%%

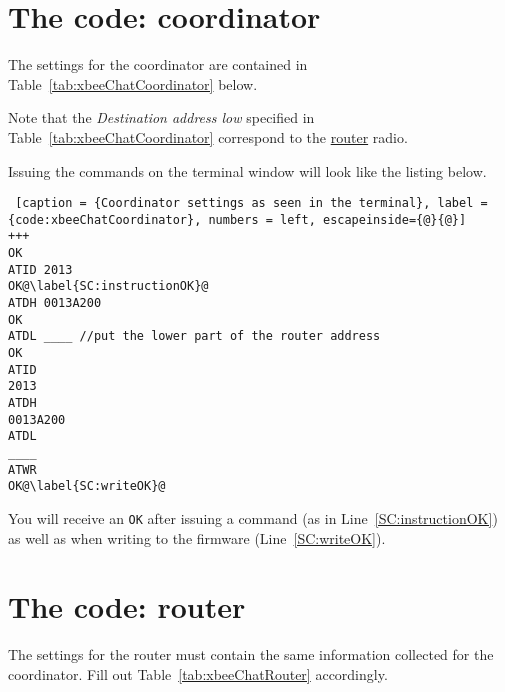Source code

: \section{The code: coordinator}

The settings for the coordinator are contained in Table~\ref{tab:xbeeChatCoordinator} below.

\begin{table}[htbp]
	\centering
	\caption{XBee coordinator settings for simple chat}
	\label{tab:xbeeChatCoordinator}
\end{table}

Note that the \emph{Destination address low} specified in Table~\ref{tab:xbeeChatCoordinator} correspond to the \underline{router} radio.

Issuing the commands on the terminal window will look like the listing below.

\begin{lstlisting} [caption = {Coordinator settings as seen in the terminal}, label = {code:xbeeChatCoordinator}, numbers = left, escapeinside={@}{@}]
+++
OK
ATID 2013
OK@\label{SC:instructionOK}@
ATDH 0013A200
OK
ATDL ____ //put the lower part of the router address
OK
ATID
2013
ATDH
0013A200
ATDL
____
ATWR
OK@\label{SC:writeOK}@
\end{lstlisting}

You will receive an \texttt{OK} after issuing a command (as in Line~\ref{SC:instructionOK}) as well as when writing to the firmware (Line~\ref{SC:writeOK}).

\section{The code: router}

The settings for the router must contain the same information collected for the coordinator. Fill out Table~\ref{tab:xbeeChatRouter} accordingly.

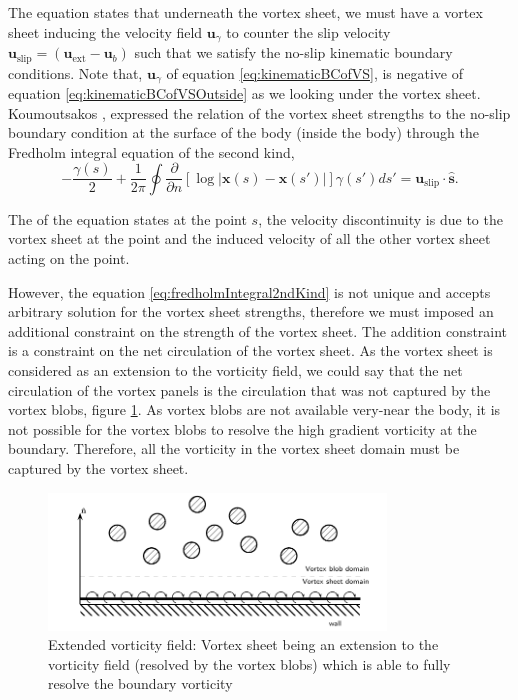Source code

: The equation states that underneath the vortex sheet, we must have a vortex sheet inducing the velocity field $\mathbf{u}_{\gamma}$ to counter the slip velocity $\mathbf{u}_{\mathrm{slip}} = \left(\mathbf{u}_{\mathrm{ext}} - \mathbf{u}_b\right)$ such that we satisfy the no-slip kinematic boundary conditions. Note that, $\mathbf{u}_{\gamma}$ of equation \ref{eq:kinematicBCofVS}, is negative of equation \ref{eq:kinematicBCofVSOutside} as we looking under the vortex sheet. Koumoutsakos \cite{Koumoutsakos1993}, expressed the relation of the vortex sheet strengths to the no-slip boundary condition at the surface of the body (inside the body) through the Fredholm integral equation of the second kind,
	\begin{equation}
	-\frac{\gamma\left(s\right)}{2} + \frac{1}{2\pi}\oint\frac{\partial}{\partial n}\left[\log\left|\mathbf{x}\left(s\right)-\mathbf{x}\left(s'\right)\right|\right]\gamma\left(s'\right)ds'= \mathbf{u}_{\mathrm{slip}}\cdot\mathbf{\hat{s}}.
	\label{eq:fredholmIntegral2ndKind}
	\end{equation}
		
The  of the equation states at the point $s$, the velocity discontinuity is due to the vortex sheet at the point and the induced velocity of all the other vortex sheet acting on the point. 

However, the equation \ref{eq:fredholmIntegral2ndKind} is not unique and accepts arbitrary solution for the vortex sheet strengths, therefore we must imposed an additional constraint on the strength of the vortex sheet. The addition constraint is a constraint on the net circulation of the vortex sheet. As the vortex sheet is considered as an extension to the vorticity field, we could say that the net circulation of the vortex panels	is the circulation that was not captured by the vortex blobs, figure \ref{fig:extendedVorticityField}. As vortex blobs are not available very-near the body, it is not possible for the vortex blobs to resolve the high gradient vorticity at the boundary. Therefore, all the vorticity in the vortex sheet domain must be captured by the vortex sheet.
	
	\begin{figure}[t]
	\centering
	\includegraphics[width=0.8\textwidth]{figures/lagrangian/extendedVorticityField.pdf}
	\caption{Extended vorticity field: Vortex sheet being an extension to the vorticity field (resolved by the vortex blobs) which is able to fully resolve the boundary vorticity}
	\label{fig:extendedVorticityField}
	\end{figure}	
	
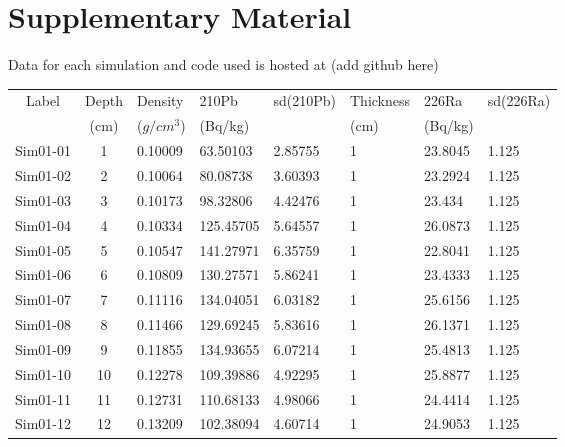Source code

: \documentclass [10pt] {article}
\begin{document}
\section{Supplementary Material}
\label{sec:supp_mat}
Data for each simulation and code used is hosted at (add github here)
\newpage
\begin{table}[H]
	\begin{tabular}{c|cllllll}
		Label    & Depth & Density  & 210Pb & sd(210Pb) & Thickness& 226Ra  & sd(226Ra) \\
		& (cm) &($g/cm^3$) &(Bq/kg)& & (cm) & (Bq/kg)&\\
		\hline 
		Sim01-01 & 1          & 0.10009                         & 63.50103      & 2.85755   & 1              & 23.8045       & 1.125     \\
		Sim01-02 & 2          & 0.10064                         & 80.08738      & 3.60393   & 1              & 23.2924       & 1.125     \\
		Sim01-03 & 3          & 0.10173                         & 98.32806      & 4.42476   & 1              & 23.434        & 1.125     \\
		Sim01-04 & 4          & 0.10334                         & 125.45705     & 5.64557   & 1              & 26.0873       & 1.125     \\
		Sim01-05 & 5          & 0.10547                         & 141.27971     & 6.35759   & 1              & 22.8041       & 1.125     \\
		Sim01-06 & 6          & 0.10809                         & 130.27571     & 5.86241   & 1              & 23.4333       & 1.125     \\
		Sim01-07 & 7          & 0.11116                         & 134.04051     & 6.03182   & 1              & 25.6156       & 1.125     \\
		Sim01-08 & 8          & 0.11466                         & 129.69245     & 5.83616   & 1              & 26.1371       & 1.125     \\
		Sim01-09 & 9          & 0.11855                         & 134.93655     & 6.07214   & 1              & 25.4813       & 1.125     \\
		Sim01-10 & 10         & 0.12278                         & 109.39886     & 4.92295   & 1              & 25.8877       & 1.125     \\
		Sim01-11 & 11         & 0.12731                         & 110.68133     & 4.98066   & 1              & 24.4414       & 1.125     \\
		Sim01-12 & 12         & 0.13209                         & 102.38094     & 4.60714   & 1              & 24.9053       & 1.125     \\

\end{tabular}
\end{table}
\end{document}
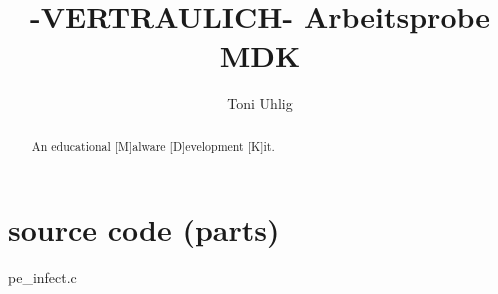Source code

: \documentclass{article}
\begin{document}
\title{-VERTRAULICH- Arbeitsprobe MDK}
\author{Toni Uhlig}

\maketitle

\begin{abstract}
An educational [M]alware [D]evelopment [K]it.
\end{abstract}

\section{source code (parts)}
pe\_infect.c
\end{document}
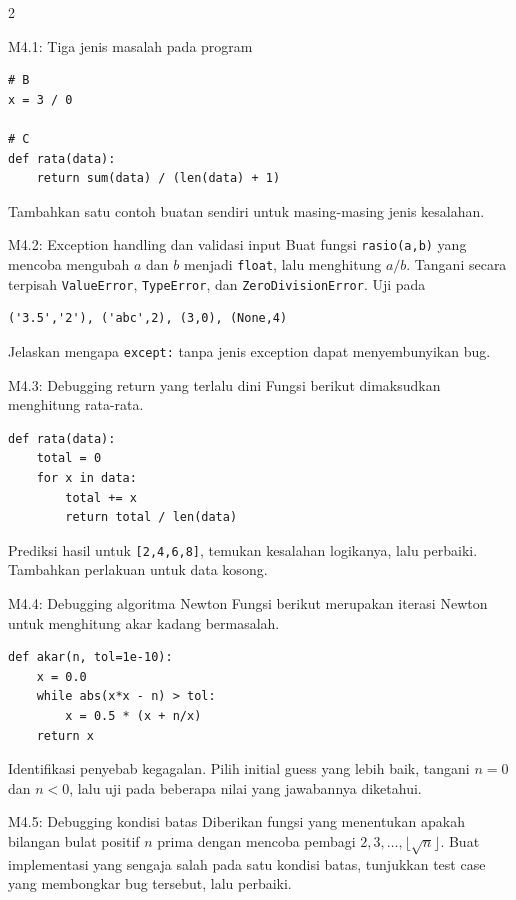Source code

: \documentclass[9pt,a4paper]{article}
\begin{document}
\begin{multicols}{2}
\begin{qbox}[L1]{M4.1: Tiga jenis masalah pada program}
\begin{lstlisting}
# B
x = 3 / 0

# C
def rata(data):
    return sum(data) / (len(data) + 1)
\end{lstlisting}
Tambahkan satu contoh buatan sendiri untuk masing-masing jenis kesalahan.
\end{qbox}

\begin{qbox}[L2]{M4.2: Exception handling dan validasi input}
Buat fungsi \texttt{rasio(a,b)} yang mencoba mengubah $a$ dan $b$ menjadi \texttt{float}, lalu menghitung $a/b$. Tangani secara terpisah \texttt{ValueError}, \texttt{TypeError}, dan \texttt{ZeroDivisionError}. Uji pada
\begin{lstlisting}
('3.5','2'), ('abc',2), (3,0), (None,4)
\end{lstlisting}
Jelaskan mengapa \texttt{except:} tanpa jenis exception dapat menyembunyikan bug.
\end{qbox}

\begin{qbox}[L2]{M4.3: Debugging return yang terlalu dini}
Fungsi berikut dimaksudkan menghitung rata-rata.
\begin{lstlisting}
def rata(data):
    total = 0
    for x in data:
        total += x
        return total / len(data)
\end{lstlisting}
Prediksi hasil untuk \texttt{[2,4,6,8]}, temukan kesalahan logikanya, lalu perbaiki. Tambahkan perlakuan untuk data kosong.
\end{qbox}

\begin{qbox}[L3]{M4.4: Debugging algoritma Newton}
Fungsi berikut merupakan iterasi Newton untuk menghitung akar kadang bermasalah.
\begin{lstlisting}
def akar(n, tol=1e-10):
    x = 0.0
    while abs(x*x - n) > tol:
        x = 0.5 * (x + n/x)
    return x
\end{lstlisting}
Identifikasi penyebab kegagalan. Pilih initial guess yang lebih baik, tangani $n=0$ dan $n<0$, lalu uji pada beberapa nilai yang jawabannya diketahui.
\end{qbox}

\begin{qbox}[L3]{M4.5: Debugging kondisi batas}
Diberikan fungsi yang menentukan apakah bilangan bulat positif $n$ prima dengan mencoba pembagi $2,3,\ldots,\lfloor\sqrt n\rfloor$. Buat implementasi yang sengaja salah pada satu kondisi batas, tunjukkan test case yang membongkar bug tersebut, lalu perbaiki.
\end{qbox}


\end{multicols}
\end{document}
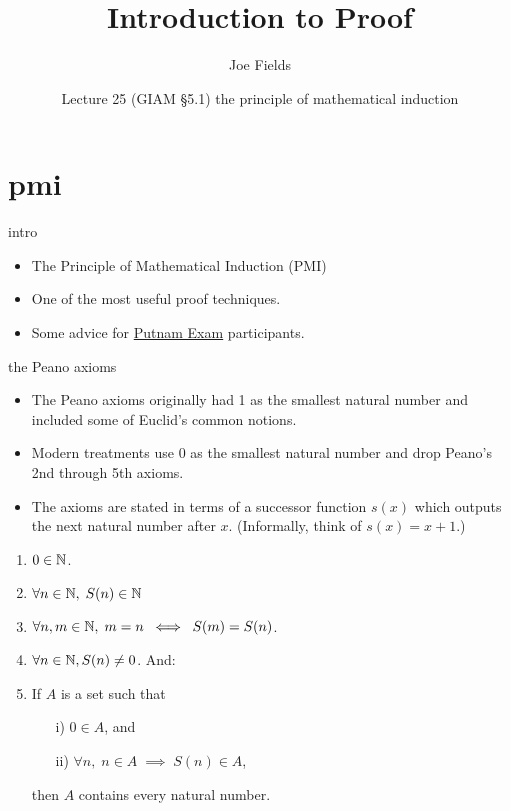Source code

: \documentclass[handout,landscape]{beamer}
\author{Joe Fields}
\title{Introduction to Proof}
\date[Lecture 25 (GIAM \S 5.1)]{Lecture 25 (GIAM \S 5.1) \newline the principle of mathematical induction}
\institute[SCSU]{ {\tt fieldsj1@southernct.edu} }
\begin{document}
\begin{frame}[plain]
  \titlepage
\end{frame}

\section{pmi}

\begin{frame}{intro}
\begin{itemize}
\item The Principle of Mathematical Induction (PMI) \pause
\item One of the most useful proof techniques. \pause
\item Some advice for \href{https://www.maa.org/math-competitions/putnam-competition}{Putnam Exam} participants.
\end{itemize}
\end{frame}


\begin{frame}{the Peano axioms}
\begin{itemize}
\item The Peano axioms originally had 1 as the smallest natural number and included some of Euclid's common notions. \pause
\item Modern treatments use 0 as the smallest natural number and drop Peano's 2nd through 5th axioms. \pause 
\item The axioms are stated in terms of a successor function $s(x)$ which outputs the next natural number after $x$. \pause \newline (Informally, think of $s(x) = x+1$.) \pause
\end{itemize}
\begin{enumerate}
\item $0\in {\mathbb N}$. \pause
\item $\forall n \in {\mathbb N}, \; S(n) \in {\mathbb N}$ \pause
\item $\forall n, m \in {\mathbb N}, \; m = n \; \iff \; S(m) = S(n)$. \pause
\item $\forall n \in {\mathbb N}, S(n) \neq 0$.\pause \newline
And: \pause
\item If $A$ is a set such that
\begin{enumerate}
\item[i)] $0 \in A$, and
\item[ii)]  $\forall n, \; n \in A \; \implies \; S(n) \in A$,
\end{enumerate}
then $A$ contains every natural number.
\end{enumerate}
\end{frame}
\end{document}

%%

Filter the listing for the word "right" and copy every line that holds it.

: The equation states that underneath the vortex sheet, we must have a vortex sheet inducing the velocity field $\mathbf{u}_{\gamma}$ to counter the slip velocity $\mathbf{u}_{\mathrm{slip}} = \left(\mathbf{u}_{\mathrm{ext}} - \mathbf{u}_b\right)$ such that we satisfy the no-slip kinematic boundary conditions. Note that, $\mathbf{u}_{\gamma}$ of equation \ref{eq:kinematicBCofVS}, is negative of equation \ref{eq:kinematicBCofVSOutside} as we looking under the vortex sheet. Koumoutsakos \cite{Koumoutsakos1993}, expressed the relation of the vortex sheet strengths to the no-slip boundary condition at the surface of the body (inside the body) through the Fredholm integral equation of the second kind,
	-\frac{\gamma\left(s\right)}{2} + \frac{1}{2\pi}\oint\frac{\partial}{\partial n}\left[\log\left|\mathbf{x}\left(s\right)-\mathbf{x}\left(s'\right)\right|\right]\gamma\left(s'\right)ds'= \mathbf{u}_{\mathrm{slip}}\cdot\mathbf{\hat{s}}.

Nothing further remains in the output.